While this was going on, I had caught sight of the Yiddish-speaking Russian blonde, who had been relegated to the back of the detachment, and my eyes were now focused on her pretty face. I had the uncanny feeling that a battle was raging within her, a struggle perhaps between duty and defiance.
We moved out by moonlight, after being transferred to a goods train once again. The night was warm and the shutters of our carriage were left wide open. We rushed through a pastoral world unknown to me, pushing relentlessly further, further, towards the heel of the Apennine Peninsula. Lying on a heap of straw, lulled by the rhythmic clatter of the wheels, I dozed off. I dreamed that I suddenly felt a touch on my shoulder. It was the young Russian woman. ‘I must speak to you before it’s too late,’ she whispered. ‘I’ve heard your singing — it’s good, it keeps the devil at bay. But I’ve also heard your silence, a bottled-up message on the sea of slaughtered time, seeking a shore to uncork its great lament.
‘My name is Dina,’ she went on, ‘daughter of Jacob the shepherd and sister to twelve brothers. One day I walked out into the fields to meet with the local maidens, and among them was a young Komsomol member, Vanya, builder of a new world. He swore eternal love, but then without warning threw me to the ground and defiled my innocence. I was devastated, yet my father advised caution. This is the land where only wrong is right, he said. For three days my enraged brothers refused to break bread. I expected something vile to happen. Then war came, and they went off to defend our motherland. When their corpses were brought back, our father died of a broken heart. I was left alone, and pregnant, with an old and ailing mother. Before long she too passed on. Because of my knowledge of languages I was conscripted to do what I am doing.

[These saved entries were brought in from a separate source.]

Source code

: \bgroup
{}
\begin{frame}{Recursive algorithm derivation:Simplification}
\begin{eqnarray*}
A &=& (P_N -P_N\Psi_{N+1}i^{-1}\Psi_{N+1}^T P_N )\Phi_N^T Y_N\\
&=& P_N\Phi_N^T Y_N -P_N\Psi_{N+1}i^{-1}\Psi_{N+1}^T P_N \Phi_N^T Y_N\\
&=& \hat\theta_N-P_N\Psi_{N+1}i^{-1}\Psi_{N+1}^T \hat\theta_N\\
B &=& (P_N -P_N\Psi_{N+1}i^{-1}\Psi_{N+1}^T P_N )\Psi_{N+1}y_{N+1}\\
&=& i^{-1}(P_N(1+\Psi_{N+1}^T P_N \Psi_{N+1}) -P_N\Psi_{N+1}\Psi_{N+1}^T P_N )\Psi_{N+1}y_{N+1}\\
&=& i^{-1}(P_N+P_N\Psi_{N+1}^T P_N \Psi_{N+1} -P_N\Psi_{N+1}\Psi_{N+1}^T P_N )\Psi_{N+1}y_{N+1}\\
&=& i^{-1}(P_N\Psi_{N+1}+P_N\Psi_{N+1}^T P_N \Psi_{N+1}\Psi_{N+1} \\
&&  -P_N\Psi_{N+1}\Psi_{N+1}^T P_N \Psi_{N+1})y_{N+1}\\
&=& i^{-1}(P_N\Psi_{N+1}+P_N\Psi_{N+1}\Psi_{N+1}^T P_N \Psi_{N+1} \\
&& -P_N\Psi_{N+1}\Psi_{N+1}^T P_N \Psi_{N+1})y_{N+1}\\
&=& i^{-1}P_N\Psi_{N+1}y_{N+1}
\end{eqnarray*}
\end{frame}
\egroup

‘As you can see,’ Dina continued in my dream, ‘on the way to building a better world, mankind destroys everything that is good. I don’t know how this will ever end. But when you enter the promised land, don’t forget me. And should I ever come to you, embrace me, please, because this will be a time of loving. And teach me to restore, because this will be a time of restoring. Then we can all run back to our old father Jacob, and tell him: Your favourite son Joseph is very much alive, and so too is his noble legacy.’
Light
From the railway platform of a town outside of Rome I spotted my old school friend, Mendel Goldman. He was on a train that was about to move off in the opposite direction. When I waved he jumped out of his carriage and came running, and we fell into each other’s arms. ‘Are you by yourself?’ he asked.
‘No, I’m with Zakhor.’ I introduced them. Mendel and I sat down on a bench together.

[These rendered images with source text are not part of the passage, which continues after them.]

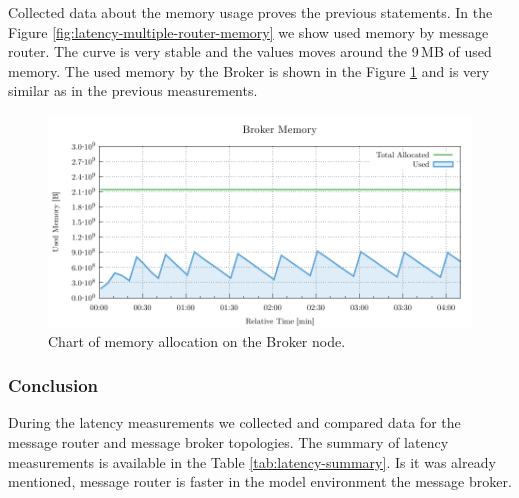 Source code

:Collected data about the memory usage proves the previous statements. In the Figure \ref{fig:latency-multiple-router-memory} we show used memory by message router. The curve is very stable and the values moves around the 9\,MB of used memory. The used memory by the Broker is shown in the Figure \ref{fig:latency-multiple-broker-memory} and is very similar as in the previous measurements.

\begin{figure}[H]
	\centering
	\includegraphics[width=1\linewidth]{obrazky-figures/charts/multipoint-router-broker-latency-memory.pdf}
	\caption{Chart of memory allocation on the Broker node.}
	\label{fig:latency-multiple-broker-memory}
\end{figure}

\subsubsection*{Conclusion}
\enlargethispage{2em}
During the latency measurements we collected and compared data for the message router and message broker topologies. The summary of latency measurements is available in the Table \ref{tab:latency-summary}. Is it was already mentioned, message router is faster in the model environment the message broker.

‘You look like a ghost,’ he said. ‘Are you sick?’
‘I’m not too well.’
‘Here, take this, take it all!’ he ordered amicably, thrusting a suitcase into my hand. ‘It contains a hundred thousand lire.’ This was then the equivalent of perhaps a hundred American dollars. ‘You’ve got to eat. And if you run short of money — here, sell this!’ And he dropped his silver-plated watch into my lap. ‘I’ll catch up with you some time.’ He squeezed my shoulder and darted to board his train, which had begun to move. Stunned, I peered into the suitcase. As well as the money, it contained a silky white shirt.
Zakhor came up to sit beside me. ‘What a marvellous friend!’ he said. ‘What a fellow! How long have you known each other?’
‘Ever since school — we were in the same class for a year, and our friendship continued in the ghetto.’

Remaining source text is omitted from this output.